The kāmil resembles the wāfir metre in that it makes use of biceps elements (that is, places in the verse where two short syllables can be replaced by one long one).

==In Arabic poetry==
The kāmil metre has been used for Arabic poetry since early times and accounts for about 18%-20% of the poems in early collections. Two of the famous seven pre-Islamic Mu‘allaqāt poems (the 4th and 6th) are written in the kāmil metre. One of these is the mu‘allaqa of Labid ibn Rabi‘a, which begins as follows:

عَفَتِ الدِّيَارُ مَحَلُّهَا فَمُقَامُهَا * بِمِنَىً تَأَبَّـدَ غَوْلُهَا فَرِجَامُهَـا
فَمَدَافِعُ الرَّيَّانِ عُرِّيَ رَسْمُهَـا * خَلَقَاً كَمَا ضَمِنَ الوُحِيَّ سِلامُهَا

‘afati d-diyāru maḥalluhā fa-muqāmuhā
bi-Minan ta’abbada Ḡawluhā fa-Rijāmuhā

fa-madāfi‘u r-Rayyāni ‘urriya rasmuhā
ḵalaqan kamā ḍamina l-wuḥiyya silāmuhā

| uu – u – | uu – u – | uu – u – |
| uu – u – | uu – u – | uu – u – |
| uu – u – | – – u – | uu – u – |
| uu – u – | uu – u – | uu – u – |

"The abodes, their halting places and dwelling places, have been worn away
in Mina; Ghawl and Rijam have become deserted;

And the water-channels of Rayyan, their traces have become bare,
worn smooth in the way that rocks retain their lettering."
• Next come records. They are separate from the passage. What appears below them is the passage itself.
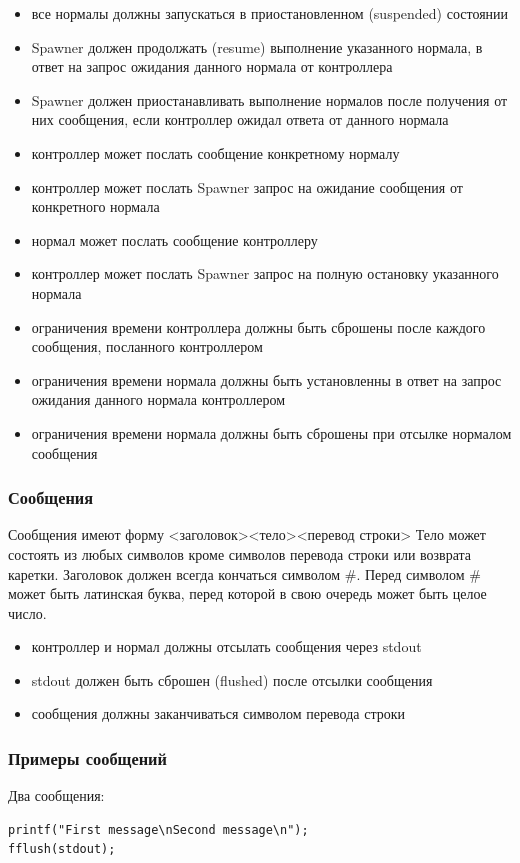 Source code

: \documentclass{imcs}
\begin{document}
\begin{itemize}
\item все нормалы должны запускаться в приостановленном (suspended) состоянии
\item Spawner должен продолжать (resume) выполнение указанного нормала, в ответ на запрос ожидания данного нормала от контроллера
\item Spawner должен приостанавливать выполнение нормалов после получения от них сообщения, если контроллер ожидал ответа от данного нормала
\item контроллер может послать сообщение конкретному нормалу
\item контроллер может послать Spawner запрос на ожидание сообщения от конкретного нормала
\item нормал может послать сообщение контроллеру
\item контроллер может послать Spawner запрос на полную остановку указанного нормала
\item ограничения времени контроллера должны быть сброшены после каждого сообщения, посланного контроллером
\item ограничения времени нормала должны быть установленны в ответ на запрос ожидания данного нормала контроллером
\item ограничения времени нормала должны быть сброшены при отсылке нормалом сообщения
\end{itemize}

\subsubsection{Сообщения}
Сообщения имеют форму <заголовок><тело><перевод строки> Тело может состоять из любых символов кроме символов перевода строки или возврата каретки. Заголовок должен всегда кончаться символом \#. Перед символом \# может быть латинская буква, перед которой в свою очередь может быть целое число.

\begin{itemize}
\item контроллер и нормал должны отсылать сообщения через stdout
\item stdout должен быть сброшен (flushed) после отсылки сообщения
\item сообщения должны заканчиваться символом перевода строки
\end{itemize}

\subsubsection{Примеры сообщений}
Два сообщения:
\begin{lstlisting}
printf("First message\nSecond message\n");
fflush(stdout);
\end{lstlisting}
\end{document}

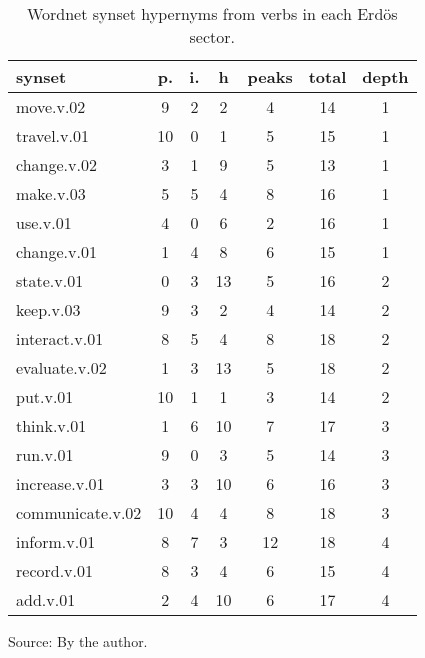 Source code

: \begin{table}[h!]
\begin{center}
\caption{Wordnet synset hypernyms from verbs in each Erd\"os sector.}
	\label{tab:wnvh}
\begin{tabular}{| l || c | c | c || c | c | c |}\hline
{\bf synset} & {\bf p.} & {\bf i.} & {\bf h} & {\bf peaks} & {\bf total} & {\bf depth} \\\hline\hline
move.v.02 & 9  & 2  & 2  & 4  & 14  & 1 \\
travel.v.01 & 10  & 0  & 1  & 5  & 15  & 1 \\
change.v.02 & 3  & 1  & 9  & 5  & 13  & 1 \\
make.v.03 & 5  & 5  & 4  & 8  & 16  & 1 \\
use.v.01 & 4  & 0  & 6  & 2  & 16  & 1 \\
change.v.01 & 1  & 4  & 8  & 6  & 15  & 1 \\\hline
state.v.01 & 0  & 3  & 13  & 5  & 16  & 2 \\
keep.v.03 & 9  & 3  & 2  & 4  & 14  & 2 \\
interact.v.01 & 8  & 5  & 4  & 8  & 18  & 2 \\
evaluate.v.02 & 1  & 3  & 13  & 5  & 18  & 2 \\
put.v.01 & 10  & 1  & 1  & 3  & 14  & 2 \\\hline
think.v.01 & 1  & 6  & 10  & 7  & 17  & 3 \\
run.v.01 & 9  & 0  & 3  & 5  & 14  & 3 \\
increase.v.01 & 3  & 3  & 10  & 6  & 16  & 3 \\
communicate.v.02 & 10  & 4  & 4  & 8  & 18  & 3 \\\hline
inform.v.01 & 8  & 7  & 3  & 12  & 18  & 4 \\
record.v.01 & 8  & 3  & 4  & 6  & 15  & 4 \\
add.v.01 & 2  & 4  & 10  & 6  & 17  & 4 \\\hline
\end{tabular}
\begin{flushleft}\footnotesize
		Source: By the author.\
\end{flushleft}
\end{center}
\end{table}
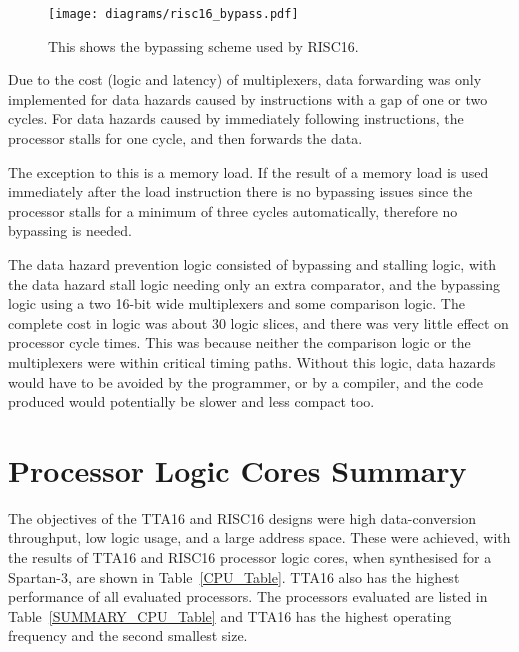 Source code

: \begin{figure}[h!]
\begin{center}
\texttt{[image: diagrams/risc16\_bypass.pdf]}
\caption[Data Bypassing Scheme Used by RISC16]{This shows the bypassing scheme
used by RISC16.}
\label{RISC16_Bypass}
\end{center}
\end{figure}

Due to the cost (logic and latency) of multiplexers, data forwarding was only
implemented for data hazards caused by instructions with a gap of one or two
cycles. For data hazards caused by immediately following instructions, the
processor stalls for one cycle, and then forwards the data.

The exception to this is a memory load. If the result of a memory load is used
immediately after the load instruction there is no bypassing issues since the
processor stalls for a minimum of three cycles automatically, therefore no
bypassing is needed.

The data hazard prevention logic consisted of bypassing and stalling logic, with
the data hazard stall logic needing only an extra comparator, and the bypassing
logic using a two 16-bit wide multiplexers and some comparison logic. The
complete cost in logic was about 30 logic slices, and there was very little
effect on processor cycle times. This was because neither the comparison logic or
the multiplexers were within critical timing paths. Without this logic, data
hazards would have to be avoided by the programmer, or by a compiler, and the
code produced would potentially be slower and less compact too.


\section{Processor Logic Cores Summary}
\label{CPU_Summary}

The objectives of the TTA16 and RISC16 designs were high data-conversion
throughput, low logic usage, and a large address space. These were achieved, with
the results of TTA16 and RISC16 processor logic cores, when synthesised for a
Spartan-3, are shown in Table~\ref{CPU_Table}. TTA16 also has the highest
performance of all evaluated processors. The processors evaluated are listed in
Table~\ref{SUMMARY_CPU_Table} and TTA16 has the highest operating frequency and
the second smallest size.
Another, later, example of the metre is the qasida by the 10th-century poet al-Mutanabbi which opens as follows:
بأبي الشُّموسُ الجانِحاتُ غَوارِبَ	* أللاّبِساتُ مِنَ الحَريرِ جَلابِبَا
ألمُنْهِباتُ عُقُولَنَا وقُلُوبَنَا * وجَناتِهِنّ النّاهِباتِ النّاهِبَا

bi-’abi š-šumūsu l-jāniḥātu ḡawāribā
al-lābisātu mina l-ḥarīri jalābibā
al-munhibātu ‘uqūlanā wa-qulūbanā
wa-janātihinna n-nāhibāti n-nāhibā

| uu – u – | – – u – | uu – u – |
| – – u – | uu – u – | uu – u – |
| – – u – | uu – u – | uu – u – |
| uu – u – | uu – u – | – – u – |

"By my father, those suns (i.e. women) inclining to the west
who dress in garments of silk
and cause us to lose our minds and hearts
and whose paradises steal even the thief!"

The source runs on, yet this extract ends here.